In diesem Sinn dürfen energiepolitische Weichenstellungen nicht von der
Wirtschaftlichkeit und Beherrschbarkeit einzelner Teilprozesse einer
Technologie abhängig gemacht werden. Die gezielte Externalisierung sozialer
Kosten, insbesondere die Belastung zukünftiger Generationen ist entschieden
abzulehnen.
Nachdem für die Endlagerung radioaktiven Materials weiterhin keine
technische Lösung in Sicht ist, muß der Bau von Fusionsreaktoren, die ebenso
wie herkömmliche Kernkraftwerke radioaktive Rückstände verursachen,
abgelehnt werden. Durch den Neutronenbeschuß der Stahlwände würden bei
einem Reaktor, bei einer Betriebsdauer von 30 Jahren, etwa 2000 Kubikmeter
hochradioaktiver Schrott und rund 4000 Kubikmeter mittelaktiver Atommüll aus
Betriebsmitteln anfallen.
Nach Pilotversuchen in den letzten Jahren wird mit dem Projekt lTER nach der
Jahrtausendwende ein erster thermonuklearer Versuchsreaktor in Betrieb
gehen. Der Beginn einer wirtschaftlicher Nutzung der damit entwickelten
Fusionstechnologie wird allerdings allgemein nicht vor Mitte des 21 .
Jahrhunderts erwartet.
Diese Fristigkeit rechtfertigt die auf europäischer Ebene getroffene Gewichtung
bei den Forschungsinvestitionen in keiner Weise. So werden im Zeitraum 1994
bis 1998 1254 Mio. ECU für nukleare Forschung - Fusionsforschung und
nukleare Sicherheit - jedoch nur 984 Mio. ECU für sämtliche nicht-nukleare
Energieforschung, wobei der überwiegende Teil dieser Mittel in die
Verbrennungstechnologie fossiler Energieträger investiert wird, ausgegeben.

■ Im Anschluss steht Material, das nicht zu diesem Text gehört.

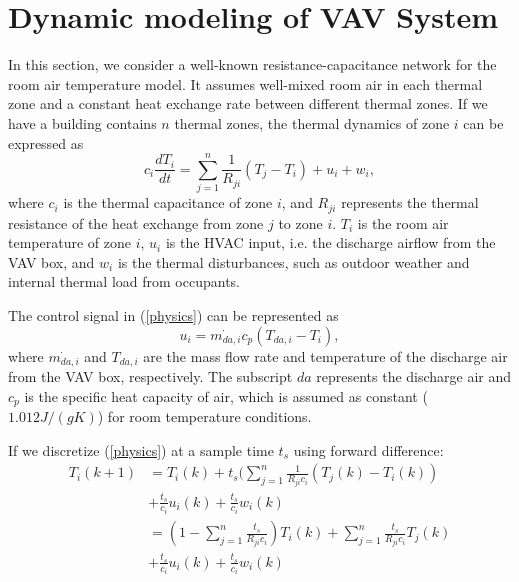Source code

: \documentclass[conference]{IEEEtran}
\begin{document}
\section{Dynamic modeling of VAV System} \label{thermalModeling}
In this section, we consider a well-known resistance-capacitance network \cite{gouda2000low}\cite{bueno2012resistance} for the room air temperature model. It assumes well-mixed room air in each thermal zone and a constant heat exchange rate between different thermal zones. If we have a building contains $n$ thermal zones, the thermal dynamics of zone $i$ can be expressed as
\begin{equation}
c_{i}\frac{dT_{i}}{dt}=\sum_{j=1}^{n}\frac{1}{R_{ji}}(T_{j}-T_{i})+u_{i}+w_{i}, \label{physics}
\end{equation}
where $c_{i}$ is the thermal capacitance of zone $i$, and $R_{ji}$ represents the thermal resistance of the heat exchange from zone $j$ to zone $i$. $T_{i}$ is the room air temperature of zone $i$, $u_{i}$ is the HVAC input, i.e. the discharge airflow from the VAV box, and $w_{i}$ is the thermal disturbances, such as outdoor weather and internal thermal load from occupants.

The control signal in (\ref{physics}) can be represented as
\begin{equation}
u_{i}=\dot{m_{da,i}}c_{p}(T_{da,i}-T_{i}), \label{control}
\end{equation}
where $\dot{m_{da,i}}$ and $T_{da,i}$ are the mass flow rate and temperature of the discharge air from the VAV box, respectively. The subscript $da$ represents the discharge air and $c_{p}$ is the specific heat capacity of air, which is assumed as constant ($1.012 J/(gK)$) for room temperature conditions.

If we discretize (\ref{physics}) at a sample time $t_{s}$ using forward difference:
\begin{align}
\nonumber 
T_{i}(k+1) &= T_{i}(k) + t_{s}(\sum_{j=1}^{n}\frac{1}{R_{ji}c_{i}}(T_{j}(k)-T_{i}(k))\\ \nonumber 
&+\frac{t_{s}}{c_{i}}u_{i}(k)+\frac{t_{s}}{c_{i}}w_{i}(k)\\ \nonumber
&= (1-\sum_{j=1}^{n}\frac{t_{s}}{R_{ji}c_{i}})T_{i}(k)+
\sum_{j=1}^{n}\frac{t_{s}}{R_{ji}c_{i}}T_{j}(k)\\ \label{digital}
&+\frac{t_{s}}{c_{i}}u_{i}(k)+\frac{t_{s}}{c_{i}}w_{i}(k)
\end{align}
\end{document}
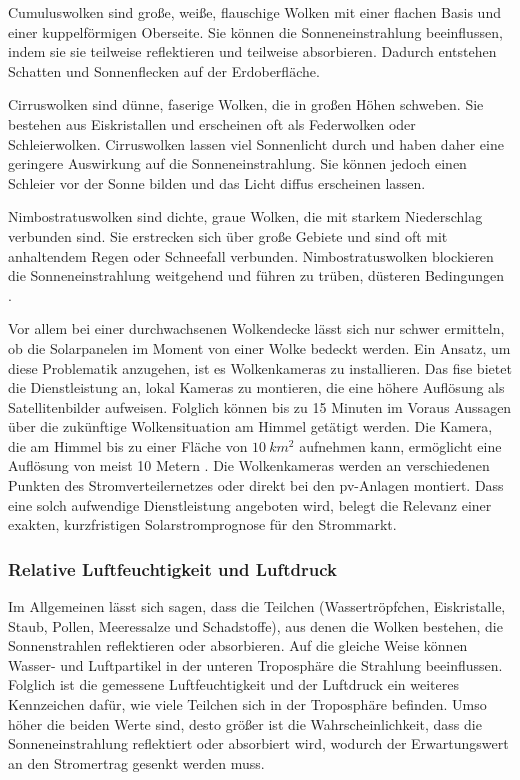 \documentclass[12pt, a4paper]{article}
\begin{document}
Cumuluswolken sind große, weiße, flauschige Wolken mit einer flachen Basis und einer kuppelförmigen Oberseite. Sie können die Sonneneinstrahlung beeinflussen, indem sie sie teilweise reflektieren und teilweise absorbieren. Dadurch entstehen Schatten und Sonnenflecken auf der Erdoberfläche.

Cirruswolken sind dünne, faserige Wolken, die in großen Höhen schweben. Sie bestehen aus Eiskristallen und erscheinen oft als Federwolken oder Schleierwolken. Cirruswolken lassen viel Sonnenlicht durch und haben daher eine geringere Auswirkung auf die Sonneneinstrahlung. Sie können jedoch einen Schleier vor der Sonne bilden und das Licht diffus erscheinen lassen.

Nimbostratuswolken sind dichte, graue Wolken, die mit starkem Niederschlag verbunden sind. Sie erstrecken sich über große Gebiete und sind oft mit anhaltendem Regen oder Schneefall verbunden. Nimbostratuswolken blockieren die Sonneneinstrahlung weitgehend und führen zu trüben, düsteren Bedingungen \cite{ws:bildungsserverhamburg}.

Vor allem bei einer durchwachsenen Wolkendecke lässt sich nur schwer ermitteln, ob die Solarpanelen im Moment von einer Wolke bedeckt werden. Ein Ansatz, um diese Problematik anzugehen, ist es Wolkenkameras zu installieren. Das \ac{fise} bietet die Dienstleistung an, lokal Kameras zu montieren, die eine höhere Auflösung als Satellitenbilder aufweisen. Folglich können bis zu 15 Minuten im Voraus Aussagen über die zukünftige Wolkensituation am Himmel getätigt werden. Die Kamera, die am Himmel bis zu einer Fläche von $10\ km^2$ aufnehmen kann, ermöglicht eine Auflösung von meist 10 Metern \cite{ws:fraunhofer}. Die Wolkenkameras werden an verschiedenen Punkten des Stromverteilernetzes oder direkt bei den \ac{pv}-Anlagen montiert. Dass eine solch aufwendige Dienstleistung angeboten wird, belegt die Relevanz  einer exakten, kurzfristigen Solarstromprognose für den Strommarkt.

\subsubsection{Relative Luftfeuchtigkeit und Luftdruck}

Im Allgemeinen lässt sich sagen, dass die Teilchen (Wassertröpfchen, Eiskristalle, Staub, Pollen, Meeressalze und Schadstoffe), aus denen die Wolken bestehen, die Sonnenstrahlen reflektieren oder absorbieren. Auf die gleiche Weise können Wasser- und Luftpartikel in der unteren Troposphäre die Strahlung beeinflussen. Folglich ist die gemessene Luftfeuchtigkeit und der Luftdruck ein weiteres Kennzeichen dafür, wie viele Teilchen sich in der Troposphäre befinden. Umso höher die beiden Werte sind, desto größer ist die Wahrscheinlichkeit, dass die Sonneneinstrahlung reflektiert oder absorbiert wird, wodurch der Erwartungswert an den Stromertrag gesenkt werden muss. 
\end{document}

Unter dem Blickwinkel einer notwendigen Versorgungssicherung für die
nächsten Jahrzehnte sollten die entsprechenden Investitionsentscheidungen
jedoch vor alIem erneuerbaren Energieträgern, die vor ihrem Marktdurchbruch
stehen bzw. von den bestehenden Versorgungsstrukturen an diesem gehindert
werden, gewidmet werden.
Unter diesen Aspekten ist es wünschenswert, Schritte in Richtung einer
nachhaltigen Energiepolitik zu setzen und die Option einer nuklearen
Energieversorgung auf nationaler Ebene politisch konsequent auszuschließen.